## Assignment:
Filter out all lines without the word "cells" from the data below, please, and copy the rest.

## Data for this task:
Start of Block
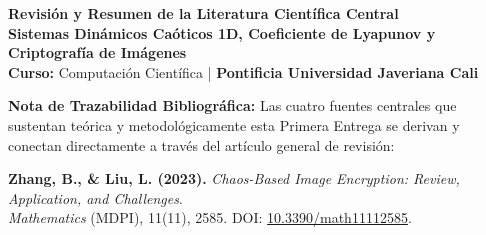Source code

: \documentclass[11pt,letterpaper]{article}
\begin{document}
\begin{center}
    {\Large \textbf{Revisión y Resumen de la Literatura Científica Central}}\\[0.25cm]
    {\large \textbf{Sistemas Dinámicos Caóticos 1D, Coeficiente de Lyapunov y Criptografía de Imágenes}}\\[0.15cm]
    \small \textbf{Curso:} Computación Científica \quad | \quad \textbf{Pontificia Universidad Javeriana Cali}
\end{center}
\vspace{0.3cm}

\begin{tcolorbox}[colback=blue!5!white, colframe=blue!50!black, arc=1.5mm, boxrule=0.6pt]
\small
\textbf{Nota de Trazabilidad Bibliográfica:} Las cuatro fuentes centrales que sustentan teórica y metodológicamente esta Primera Entrega se derivan y conectan directamente a través del artículo general de revisión:
\begin{center}
    \textbf{Zhang, B., \& Liu, L. (2023).} \textit{Chaos-Based Image Encryption: Review, Application, and Challenges}. \\
    \textit{Mathematics} (MDPI), 11(11), 2585. DOI: \href{https://doi.org/10.3390/math11112585}{10.3390/math11112585}.
\end{center}
\end{tcolorbox}

\vspace{0.2cm}
\end{document}
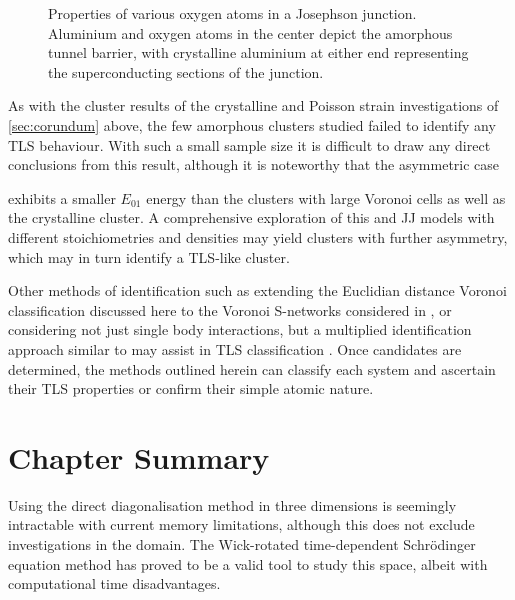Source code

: \begin{figure}[htp]
\tlsjjmargins
\begin{adjustwidth}{\tlsjjleft}{\tlsjjright}
\resizebox{\widefigure}{!}{}
  \caption[Oxygen Properties in a Josephson Junction]{\label{fig:tlsinjj}Properties of various oxygen atoms in a Josephson junction. Aluminium  and oxygen  atoms in the center depict the amorphous tunnel barrier, with crystalline aluminium at either end representing the superconducting sections of the junction.}
\end{adjustwidth}
\end{figure}

As with the cluster results of the crystalline and Poisson strain investigations of \cref{sec:corundum} above, the few amorphous clusters studied failed to identify any TLS behaviour.
With such a small sample size it is difficult to draw any direct conclusions from this result, although it is noteworthy that the asymmetric case  exhibits a smaller $E_{01}$ energy than the clusters with large Voronoi cells as well as the crystalline cluster.
A comprehensive exploration of this and JJ models with different stoichiometries and densities may yield clusters with further asymmetry, which may in turn identify a TLS-like cluster.

Other methods of identification such as extending the Euclidian distance Voronoi classification discussed here to the Voronoi S-networks considered in , or considering not just single body interactions, but a multiplied identification approach similar to \citeauthor{Paz2014} may assist in TLS classification \cite{Paz2014}.
Once candidates are determined, the methods outlined herein can classify each system and ascertain their TLS properties or confirm their simple atomic nature.

\section{Chapter Summary}\label{sec:summary3d}

Using the direct diagonalisation method in three dimensions is seemingly intractable with current memory limitations, although this does not exclude investigations in the  domain.
The Wick-rotated time-dependent Schrödinger equation method has proved to be a valid tool to study this space, albeit with computational time disadvantages.

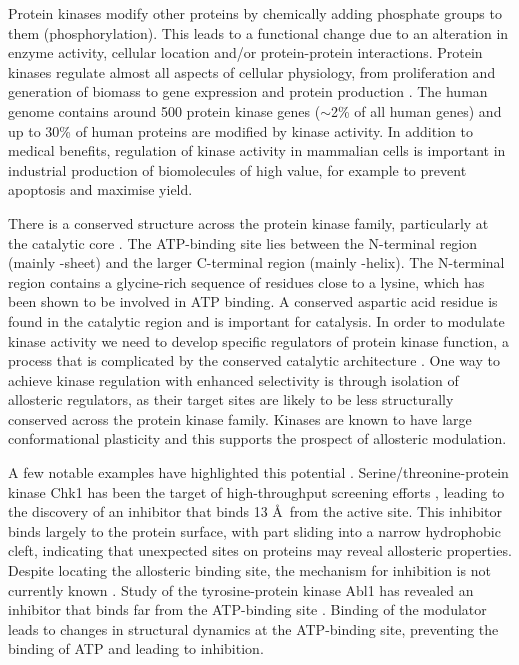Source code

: Protein kinases modify other proteins by chemically adding phosphate groups to them (phosphorylation).
This leads to a functional change due to an alteration in enzyme activity, cellular location and/or protein-protein interactions.
Protein kinases regulate almost all aspects of cellular physiology, from proliferation and generation of biomass to gene expression and protein production \cite{Manning2002}.
The human genome contains around 500 protein kinase genes ($\sim$2\% of all human genes) and up to 30\% of human proteins are modified by kinase activity.
In addition to medical benefits, regulation of kinase activity in mammalian cells is important in industrial production of biomolecules of high value, for example to prevent apoptosis and maximise yield.

There is a conserved structure across the protein kinase family, particularly at the catalytic core \cite{Endicott2012}.
The ATP-binding site lies between the N-terminal region (mainly \textbeta -sheet) and the larger C-terminal region (mainly \textalpha -helix).
The N-terminal region contains a glycine-rich sequence of residues close to a lysine, which has been shown to be involved in ATP binding.
A conserved aspartic acid residue is found in the catalytic region and is important for catalysis.
In order to modulate kinase activity we need to develop specific regulators of protein kinase function, a process that is complicated by the conserved catalytic architecture \cite{Muller2015, Norman2012}.
One way to achieve kinase regulation with enhanced selectivity is through isolation of allosteric regulators, as their target sites are likely to be less structurally conserved across the protein kinase family.
Kinases are known to have large conformational plasticity \cite{Kornev2015, Huse2002} and this supports the prospect of allosteric modulation.

A few notable examples have highlighted this potential \cite{DeSmet2014, Gavrin2013}.
Serine/threonine-protein kinase Chk1 has been the target of high-throughput screening efforts \cite{Converso2009}, leading to the discovery of an inhibitor that binds 13 \AA\ from the active site.
This inhibitor binds largely to the protein surface, with part sliding into a narrow hydrophobic cleft, indicating that unexpected sites on proteins may reveal allosteric properties.
Despite locating the allosteric binding site, the mechanism for inhibition is not currently known \cite{Vanderpool2009}.
Study of the tyrosine-protein kinase Abl1 has revealed an inhibitor that binds far from the ATP-binding site \cite{Zhang2010, Yang2011}.
Binding of the modulator leads to changes in structural dynamics at the ATP-binding site, preventing the binding of ATP and leading to inhibition.

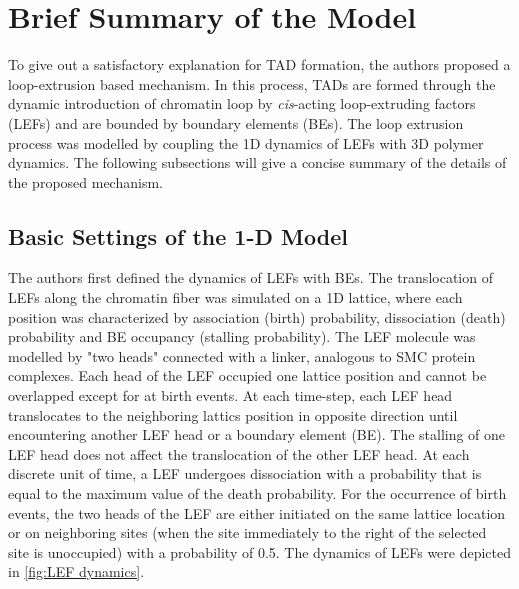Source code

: \documentclass[11pt]{article}
\begin{document}
\section{Brief Summary of the Model}

To give out a satisfactory explanation for TAD formation, the authors proposed a loop-extrusion based mechanism. In this process, TADs are formed through the dynamic introduction of chromatin loop by \textit{cis}-acting loop-extruding factors (LEFs) and are bounded by boundary elements (BEs). The loop extrusion process was modelled by coupling the 1D dynamics of LEFs with 3D polymer dynamics. The following subsections will give a concise summary of the details of the proposed mechanism.

\subsection{Basic Settings of the 1-D Model}

The authors first defined the dynamics of LEFs with BEs. The translocation of LEFs along the chromatin fiber was simulated on a 1D lattice, where each position was characterized by association (birth) probability, dissociation (death) probability and BE occupancy (stalling probability). The LEF molecule was modelled by "two heads" connected with a linker, analogous to SMC protein complexes. Each head of the LEF occupied one lattice position and cannot be overlapped except for at birth events. At each time-step, each LEF head translocates to the neighboring lattics position in opposite direction until encountering another LEF head or a boundary element (BE). The stalling of one LEF head does not affect the translocation of the other LEF head.
At each discrete unit of time, a LEF undergoes dissociation with a probability that is equal to the maximum value of the death probability. For the occurrence of birth events, the two heads of the LEF are either initiated on the same lattice location or on neighboring sites (when the site immediately to the right of the selected site is unoccupied) with a probability of 0.5. The dynamics of LEFs were depicted in \cref{fig:LEF dynamics}.
\end{document}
End of Block
## Output:
With such a small sample size it is difficult to draw any direct conclusions from this result, although it is noteworthy that the asymmetric case  exhibits a smaller $E_{01}$ energy than the clusters with large Voronoi cells as well as the crystalline cluster.
In addition to medical benefits, regulation of kinase activity in mammalian cells is important in industrial production of biomolecules of high value, for example to prevent apoptosis and maximise yield.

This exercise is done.